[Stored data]
--- START ---
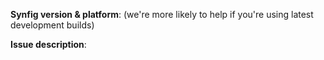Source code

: **Synfig version & platform**:
(we're more likely to help if you're using latest development builds)

**Issue description**:

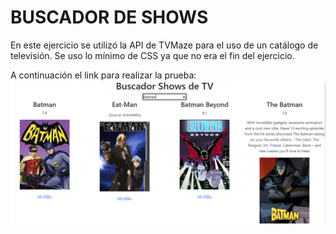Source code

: # BUSCADOR DE SHOWS

En este ejercicio se utilizó la API de TVMaze para el uso de un catálogo de televisión. Se uso lo mínimo de CSS ya que no era el fin del ejercicio.

A continuación el link para realizar la prueba:
![Prueba de la API](assets/muestra.png)
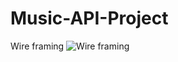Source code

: # Music-API-Project

Wire framing
![Wire framing](https://user-images.githubusercontent.com/100956840/171205086-d6601d4f-391f-4f15-9fbe-5d122bdd6a41.jpg)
--- END ---
▶ [Task to complete]:
With the images omitted, repeat all the data word for word.

▶ [Answer to the exercise]:
Source code

: **Synfig version & platform**:
(we're more likely to help if you're using latest development builds)

**Issue description**:

Source code

: # BUSCADOR DE SHOWS

En este ejercicio se utilizó la API de TVMaze para el uso de un catálogo de televisión. Se uso lo mínimo de CSS ya que no era el fin del ejercicio.

A continuación el link para realizar la prueba:
![Prueba de la API](assets/muestra.png)
Source code

: # Music-API-Project

Wire framing
![Wire framing](https://user-images.githubusercontent.com/100956840/171205086-d6601d4f-391f-4f15-9fbe-5d122bdd6a41.jpg)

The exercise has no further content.